Another important definition for the contractor is that of a manufacturing plant. This is seen as the facility where modular components or panels are assembled or manufactured prior to transport to the final construction site. The implication here is that the contractor’s manufacturing plant is subject to inspection by the authority having jurisdiction.

    

This leads to the contractor having an approved QA/QC plan that would be made available during the inspection process. Part of the plan includes the contractor appointing a person within the firm who will be responsible for administering the plan, and when asked by the inspector, prove his/her expertise and competency in this regard. Proper documentation of the implementation and administration of the plan is essential.

    

The companion standard, ICC/MBI 1205, Standard for Off-Site Construction: Inspection and Regulatory Compliance, delves into the minimum requirements for the “inspection and regulatory compliance of off-site and modular construction.” The contractor who provides off-site construction in this context is defined as a “manufacturer.” Under ICC/MBI 1205 the manufacturer is required to provide documentation to the AHJ that includes “plans, specifications, calculations, test results, product evaluation reports and critical manufacturer’s instruction and other documentation that describes in detail the product and manufacturing process employed to produce off-site buildings or components.” This means that the contractor should expect higher levels of scrutiny and compliance documentation.

    

There are specific requirements necessary for compliance programs under ICC/MBI 1205. The AHJ may require a “Compliance Assurance Program” manual. Items in the manual include plant layout down to a station-by-station level, personnel, training procedures for personnel, provisions for an internal quality assurance procedure, and so on, expanding the responsibility of contractors who fabricate panels. Beyond the QA/QC compliance requirements, the standards also covers transportation, storage and installation of panels that are built off-site.

    

Prefabrication of panels has been in the construction industry for decades, and many drivers have made the practice more prominent today. Along with this growth comes the need to assure that the building elements are code compliant, hence the promulgation of a specific family of standards that set according to ICC/MBI 1200 the “minimum requirements to safeguard the public health, safety and general welfare.” This can be seen as the natural evolution in new technologies and practices.
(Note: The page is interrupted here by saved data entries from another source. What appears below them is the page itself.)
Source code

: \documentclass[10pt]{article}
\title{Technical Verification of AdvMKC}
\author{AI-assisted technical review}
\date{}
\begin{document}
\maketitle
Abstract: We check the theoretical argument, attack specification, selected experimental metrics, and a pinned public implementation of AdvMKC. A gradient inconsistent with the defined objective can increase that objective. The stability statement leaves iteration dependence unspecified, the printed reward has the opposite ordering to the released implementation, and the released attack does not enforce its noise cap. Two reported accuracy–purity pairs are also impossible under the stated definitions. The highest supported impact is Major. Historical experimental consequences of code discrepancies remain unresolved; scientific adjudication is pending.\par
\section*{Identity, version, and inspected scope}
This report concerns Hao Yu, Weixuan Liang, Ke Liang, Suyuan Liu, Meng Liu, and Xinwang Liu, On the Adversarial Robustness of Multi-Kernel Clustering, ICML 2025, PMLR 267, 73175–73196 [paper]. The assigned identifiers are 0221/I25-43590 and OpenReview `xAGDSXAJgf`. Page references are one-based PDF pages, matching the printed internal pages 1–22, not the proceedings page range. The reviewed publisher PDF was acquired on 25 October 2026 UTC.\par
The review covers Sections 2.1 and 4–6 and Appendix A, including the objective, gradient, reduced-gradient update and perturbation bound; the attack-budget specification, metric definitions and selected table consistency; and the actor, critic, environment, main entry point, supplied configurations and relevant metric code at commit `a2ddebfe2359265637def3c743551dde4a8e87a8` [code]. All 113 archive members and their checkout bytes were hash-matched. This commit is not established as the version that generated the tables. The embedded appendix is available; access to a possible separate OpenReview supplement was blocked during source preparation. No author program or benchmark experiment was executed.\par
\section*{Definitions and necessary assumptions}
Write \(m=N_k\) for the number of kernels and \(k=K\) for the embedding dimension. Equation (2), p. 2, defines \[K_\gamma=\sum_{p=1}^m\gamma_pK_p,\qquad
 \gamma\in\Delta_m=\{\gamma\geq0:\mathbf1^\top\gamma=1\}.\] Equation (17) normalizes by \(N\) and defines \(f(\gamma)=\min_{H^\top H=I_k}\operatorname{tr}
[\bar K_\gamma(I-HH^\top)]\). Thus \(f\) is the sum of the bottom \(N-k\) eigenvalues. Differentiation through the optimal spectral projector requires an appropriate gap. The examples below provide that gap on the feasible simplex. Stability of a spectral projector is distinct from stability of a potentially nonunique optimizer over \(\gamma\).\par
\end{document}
As these practices and products emerge, they reach a point where standardization and regulations are needed to safeguard the public.

    

A major concern to architects is quality assurance. It is a significant part of their architectural specifications, and is used in their selection of both products and contractors. Therefore, contractors with a working knowledge of these new standards, and the QA/QC that are unique to prefabrication, are in a better position to communicate and market their services to the building industry.